● **ASSIGNED TASK**
Copy the lines below exactly. Start at the first and finish with the line containing "now idempotent: each".

━━━ DATA FOR THIS EXERCISE ━━━

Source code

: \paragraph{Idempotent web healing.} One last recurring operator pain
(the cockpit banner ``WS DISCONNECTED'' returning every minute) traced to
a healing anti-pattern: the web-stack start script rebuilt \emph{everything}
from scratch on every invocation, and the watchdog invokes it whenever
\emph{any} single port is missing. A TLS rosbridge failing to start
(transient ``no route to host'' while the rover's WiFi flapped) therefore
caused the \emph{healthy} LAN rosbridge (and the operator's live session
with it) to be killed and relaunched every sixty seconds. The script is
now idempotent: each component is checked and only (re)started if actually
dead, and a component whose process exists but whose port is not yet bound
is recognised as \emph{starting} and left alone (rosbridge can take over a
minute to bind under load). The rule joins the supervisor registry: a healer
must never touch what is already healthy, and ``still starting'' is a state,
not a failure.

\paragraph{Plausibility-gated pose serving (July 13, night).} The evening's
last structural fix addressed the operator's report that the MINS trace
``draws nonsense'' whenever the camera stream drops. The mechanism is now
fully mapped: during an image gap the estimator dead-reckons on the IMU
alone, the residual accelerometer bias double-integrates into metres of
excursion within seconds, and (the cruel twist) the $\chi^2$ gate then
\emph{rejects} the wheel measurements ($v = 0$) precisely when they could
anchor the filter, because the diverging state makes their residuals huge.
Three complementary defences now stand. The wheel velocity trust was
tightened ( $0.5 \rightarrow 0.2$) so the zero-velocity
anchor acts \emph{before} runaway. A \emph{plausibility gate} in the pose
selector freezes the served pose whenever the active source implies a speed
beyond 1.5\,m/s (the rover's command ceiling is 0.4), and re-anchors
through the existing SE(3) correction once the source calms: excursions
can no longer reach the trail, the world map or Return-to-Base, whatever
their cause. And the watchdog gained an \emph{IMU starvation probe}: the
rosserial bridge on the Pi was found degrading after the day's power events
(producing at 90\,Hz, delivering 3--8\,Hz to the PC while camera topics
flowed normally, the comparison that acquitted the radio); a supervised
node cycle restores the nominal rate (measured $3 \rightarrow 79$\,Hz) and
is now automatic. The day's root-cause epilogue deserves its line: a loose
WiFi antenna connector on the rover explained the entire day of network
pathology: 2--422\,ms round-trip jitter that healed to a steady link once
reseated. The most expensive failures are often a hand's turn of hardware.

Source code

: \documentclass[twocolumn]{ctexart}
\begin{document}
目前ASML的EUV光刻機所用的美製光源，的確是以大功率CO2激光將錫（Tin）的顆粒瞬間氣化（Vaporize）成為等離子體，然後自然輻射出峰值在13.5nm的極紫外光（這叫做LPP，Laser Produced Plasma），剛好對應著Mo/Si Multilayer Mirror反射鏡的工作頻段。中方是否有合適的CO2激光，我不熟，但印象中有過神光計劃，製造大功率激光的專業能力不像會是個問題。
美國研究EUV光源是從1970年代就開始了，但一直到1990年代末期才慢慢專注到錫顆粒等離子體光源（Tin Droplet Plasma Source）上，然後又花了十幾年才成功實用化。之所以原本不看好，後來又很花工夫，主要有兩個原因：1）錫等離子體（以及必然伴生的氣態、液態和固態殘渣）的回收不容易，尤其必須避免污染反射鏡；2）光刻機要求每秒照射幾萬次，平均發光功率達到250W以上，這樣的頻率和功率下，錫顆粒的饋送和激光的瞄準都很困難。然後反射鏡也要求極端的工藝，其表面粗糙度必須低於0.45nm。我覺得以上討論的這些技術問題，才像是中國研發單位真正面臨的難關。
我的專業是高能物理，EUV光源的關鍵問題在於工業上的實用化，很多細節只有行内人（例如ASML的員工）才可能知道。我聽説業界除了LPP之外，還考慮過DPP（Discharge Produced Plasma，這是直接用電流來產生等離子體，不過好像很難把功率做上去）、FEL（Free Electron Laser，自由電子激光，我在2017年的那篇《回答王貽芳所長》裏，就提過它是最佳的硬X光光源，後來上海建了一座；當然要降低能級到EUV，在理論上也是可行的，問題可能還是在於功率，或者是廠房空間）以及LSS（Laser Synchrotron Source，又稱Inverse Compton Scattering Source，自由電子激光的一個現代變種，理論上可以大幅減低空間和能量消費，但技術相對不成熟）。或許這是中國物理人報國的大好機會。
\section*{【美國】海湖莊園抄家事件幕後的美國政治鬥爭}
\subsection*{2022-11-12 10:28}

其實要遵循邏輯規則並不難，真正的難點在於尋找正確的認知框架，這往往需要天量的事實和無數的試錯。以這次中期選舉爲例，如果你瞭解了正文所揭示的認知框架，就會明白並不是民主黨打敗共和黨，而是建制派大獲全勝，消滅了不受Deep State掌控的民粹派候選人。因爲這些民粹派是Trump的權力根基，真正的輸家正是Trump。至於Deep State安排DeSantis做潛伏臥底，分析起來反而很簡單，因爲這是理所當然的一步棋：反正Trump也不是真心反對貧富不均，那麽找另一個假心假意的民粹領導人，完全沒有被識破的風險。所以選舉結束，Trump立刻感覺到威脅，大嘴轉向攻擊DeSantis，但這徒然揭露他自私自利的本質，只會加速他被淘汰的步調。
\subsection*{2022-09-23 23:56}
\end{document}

━━━

● **REPLY TO THE TASK**
Source code

: \paragraph{Idempotent web healing.} One last recurring operator pain
(the cockpit banner ``WS DISCONNECTED'' returning every minute) traced to
a healing anti-pattern: the web-stack start script rebuilt \emph{everything}
from scratch on every invocation, and the watchdog invokes it whenever
\emph{any} single port is missing. A TLS rosbridge failing to start
(transient ``no route to host'' while the rover's WiFi flapped) therefore
caused the \emph{healthy} LAN rosbridge (and the operator's live session
with it) to be killed and relaunched every sixty seconds. The script is
now idempotent: each component is checked and only (re)started if actually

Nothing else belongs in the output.